Filmmaker Laura Poitras—who is best known for receiving classified documents from and then interviewing NSA whistleblower Edward Snowden—recently traveled to Beijing where she filmed an art collaboration between Ai Weiwei and computer security expert and hacker Jacob Applebaum. From Poitras’ introduction to the resulting New York Times “OpDoc”:
Ai Weiwei and Jacob Appelbaum are artists, journalists, dissidents, polymaths — and targets. Their respective governments, China and the United States, monitor their every move. They have been detained and interrogated. Ai cannot leave China, and Appelbaum is advised not to return to the United States. They are separated from their families. Ai has been imprisoned and beaten by the police. Yet each continues his work and speaks out against government wrongdoing.
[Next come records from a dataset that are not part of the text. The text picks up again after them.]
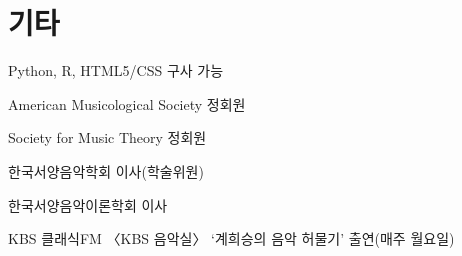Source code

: \documentclass[dvipdfmx,a4paper]{article}
\begin{document}
  \vspace{2.5mm}
  
  \section*{\normalsize 기타}
  
  \noindent \hspace{2mm} \textbullet \hspace{2mm} Python, R, HTML5/CSS 구사 가능
  
  \noindent \hspace{2mm} \textbullet \hspace{2mm} American Musicological Society 정회원
  
  \noindent \hspace{2mm} \textbullet \hspace{2mm} Society for Music Theory 정회원
  
  \noindent \hspace{2mm} \textbullet \hspace{2mm} 한국서양음악학회 이사(학술위원)
  
  \noindent \hspace{2mm} \textbullet \hspace{2mm} 한국서양음악이론학회 이사
  
  \noindent \hspace{2mm} \textbullet \hspace{2mm} KBS 클래식FM 〈KBS 음악실〉 ‘계희승의 음악 허물기’ 출연(매주 월요일)
\end{document}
[…] During the encounter, Ai and Appelbaum continually filmed and photographed each other. Between their cameras and mine, we created a zone of hyper-surveillance. Almost everything was documented. Just outside Ai’s studio hung surveillance cameras installed by the Chinese government. [Source]
Applebaum responded to the New York Times piece on Twitter:
Unexpectedly the NYT front page calls me a dissident: "Laura Poitras documents the dissidents Ai Weiwei and Jacob Appelbaum…"
— Jacob Appelbaum (@ioerror) June 9, 2015
Perhaps next the New York Times will demand that the Department of Jusitice end their harassment of @WikiLeaks. I'd like to go home again.
— Jacob Appelbaum (@ioerror) June 9, 2015
In April, Kashmir Hill recorded the meeting between Ai, Poitras and Applebaum for Fusion (via CDT).